What is needed ::
Within the records, find every line that includes the word "time" and copy it.

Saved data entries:
Segment Open

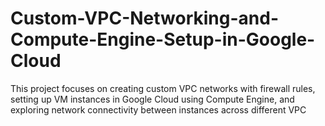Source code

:# Custom-VPC-Networking-and-Compute-Engine-Setup-in-Google-Cloud
This project focuses on creating custom VPC networks with firewall rules, setting up VM instances in Google Cloud using Compute Engine, and exploring network connectivity between instances across different VPC

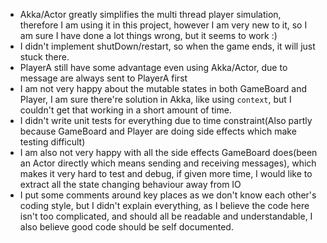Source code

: - Akka/Actor greatly simplifies the multi thread player simulation, therefore I am using it in this project,
 however I am very new to it, so I am sure I have done a lot things wrong, but it seems to work :)
- I didn't implement shutDown/restart, so when the game ends, it will just stuck there.
- PlayerA still have some advantage even using Akka/Actor, due to message are always sent to PlayerA first
- I am not very happy about the mutable states in both GameBoard and Player, I am sure there're solution in Akka, like using `context`,
 but I couldn't get that working in a short amount of time.
- I didn't write unit tests for everything due to time constraint(Also partly because GameBoard and Player are doing side effects which make testing difficult)
- I am also not very happy with all the side effects GameBoard does(been an Actor directly which means sending and receiving messages),
 which makes it very hard to test and debug, if given more time, I would like to extract all the state changing behaviour away from IO
- I put some comments around key places as we don't know each other's coding style, but I didn't explain everything,
 as I believe the code here isn't too complicated, and should all be readable and understandable, I also believe good code should be self documented.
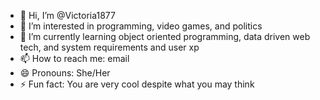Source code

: - 👋 Hi, I’m @Victoria1877
- 👀 I’m interested in programming, video games, and politics
- 🌱 I’m currently learning object oriented programming, data driven web tech, and system requirements and user xp
- 📫 How to reach me: email
- 😄 Pronouns: She/Her
- ⚡ Fun fact: You are very cool despite what you may think

<!---
Victoria1877/Victoria1877 is a ✨ special ✨ repository because its `README.md` (this file) appears on your GitHub profile.
You can click the Preview link to take a look at your changes.
--->
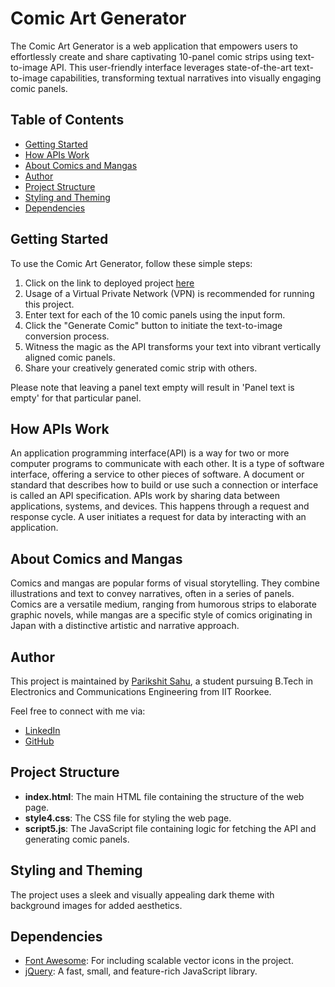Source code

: # Comic Art Generator

The Comic Art Generator is a web application that empowers users to effortlessly create and share captivating 10-panel comic strips using text-to-image API. This user-friendly interface leverages state-of-the-art text-to-image capabilities, transforming textual narratives into visually engaging comic panels.

## Table of Contents

- [Getting Started](#getting-started)
- [How APIs Work](#how-apis-work)
- [About Comics and Mangas](#about-comics-and-mangas)
- [Author](#author)
- [Project Structure](#project-structure)
- [Styling and Theming](#styling-and-theming)
- [Dependencies](#dependencies)

## Getting Started

To use the Comic Art Generator, follow these simple steps:

1. Click on the link to deployed project [here](https://parikshit-rs.github.io/comic-art-generator/)
2. Usage of a Virtual Private Network (VPN) is recommended for running this project.
3. Enter text for each of the 10 comic panels using the input form.
4. Click the "Generate Comic" button to initiate the text-to-image conversion process.
5. Witness the magic as the API transforms your text into vibrant vertically aligned comic panels.
6. Share your creatively generated comic strip with others.

Please note that leaving a panel text empty will result in 'Panel text is empty' for that particular panel.

## How APIs Work

An application programming interface(API) is a way for two or more computer programs to communicate with each other. It is a type of software interface, offering a service to other pieces of software. A document or standard that describes how to build or use such a connection or interface is called an API specification. APIs work by sharing data between applications, systems, and devices. This happens through a request and response cycle. A user initiates a request for data by interacting with an application.

## About Comics and Mangas

Comics and mangas are popular forms of visual storytelling. They combine illustrations and text to convey narratives, often in a series of panels. Comics are a versatile medium, ranging from humorous strips to elaborate graphic novels, while mangas are a specific style of comics originating in Japan with a distinctive artistic and narrative approach.

## Author

This project is maintained by [Parikshit Sahu](https://www.linkedin.com/in/parikshit-sahu-a4b767234), a student pursuing B.Tech in Electronics and Communications Engineering from IIT Roorkee.

Feel free to connect with me via:

- [LinkedIn](https://www.linkedin.com/in/parikshit-sahu-a4b767234)
- [GitHub](https://github.com/parikshit-rs)

## Project Structure

- **index.html**: The main HTML file containing the structure of the web page.
- **style4.css**: The CSS file for styling the web page.
- **script5.js**: The JavaScript file containing logic for fetching the API and generating comic panels.

## Styling and Theming

The project uses a sleek and visually appealing dark theme with background images for added aesthetics.

## Dependencies

- [Font Awesome](https://fontawesome.com/): For including scalable vector icons in the project.
- [jQuery](https://jquery.com/): A fast, small, and feature-rich JavaScript library.
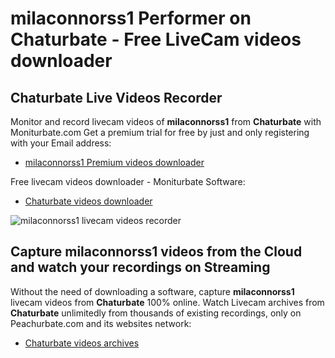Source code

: # milaconnorss1 Performer on Chaturbate - Free LiveCam videos downloader

## Chaturbate Live Videos Recorder

Monitor and record livecam videos of **milaconnorss1** from **Chaturbate** with Moniturbate.com
Get a premium trial for free by just and only registering with your Email address:
* [milaconnorss1 Premium videos downloader](https://moniturbate.com/request-demo-licence-key.html)

Free livecam videos downloader - Moniturbate Software:
* [Chaturbate videos downloader](https://moniturbate.com/moniturbate-download-software.html)

![milaconnorss1 livecam videos recorder](https://peachurnet.com/templates/moniturbate-software.png)


## Capture milaconnorss1 videos from the Cloud and watch your recordings on Streaming

Without the need of downloading a software, capture **milaconnorss1** livecam videos from **Chaturbate** 100% online.
Watch Livecam archives from **Chaturbate** unlimitedly from thousands of existing recordings, only on Peachurbate.com and its websites network:
* [Chaturbate videos archives](https://peachurnet.com/)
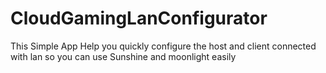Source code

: # CloudGamingLanConfigurator
This Simple App Help you quickly configure the host and client connected with lan so you can use Sunshine and moonlight  easily 
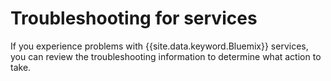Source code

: 
# Troubleshooting for services

If you experience problems with {{site.data.keyword.Bluemix}} services, you can review the troubleshooting information to determine what action to take.
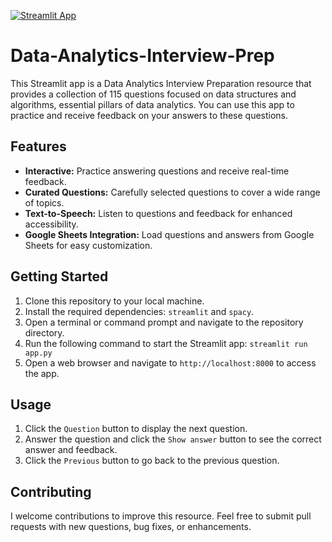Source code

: [![Streamlit App](https://static.streamlit.io/badges/streamlit_badge_black_white.svg)](https://data-analytics-interview-prep-ocisqsdguzcbr8sqxbmuo7.streamlit.app/) 
# Data-Analytics-Interview-Prep
This Streamlit app is a Data Analytics Interview Preparation resource that provides a collection of 115 questions focused on data structures and algorithms, essential pillars of data analytics. You can use this app to practice and receive feedback on your answers to these questions.

## Features

* **Interactive:** Practice answering questions and receive real-time feedback.
* **Curated Questions:** Carefully selected questions to cover a wide range of topics.
* **Text-to-Speech:** Listen to questions and feedback for enhanced accessibility.
* **Google Sheets Integration:** Load questions and answers from Google Sheets for easy customization.

## Getting Started

1. Clone this repository to your local machine.
2. Install the required dependencies: `streamlit` and `spacy`.
3. Open a terminal or command prompt and navigate to the repository directory.
4. Run the following command to start the Streamlit app: `streamlit run app.py`
5. Open a web browser and navigate to `http://localhost:8000` to access the app.

## Usage

1. Click the `Question` button to display the next question.
2. Answer the question and click the `Show answer` button to see the correct answer and feedback.
3. Click the `Previous` button to go back to the previous question.

## Contributing

I welcome contributions to improve this resource. Feel free to submit pull requests with new questions, bug fixes, or enhancements.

Segment Closed

Reply to the exercise ::
 but I couldn't get that working in a short amount of time.
- I didn't write unit tests for everything due to time constraint(Also partly because GameBoard and Player are doing side effects which make testing difficult)
 which makes it very hard to test and debug, if given more time, I would like to extract all the state changing behaviour away from IO
* **Interactive:** Practice answering questions and receive real-time feedback.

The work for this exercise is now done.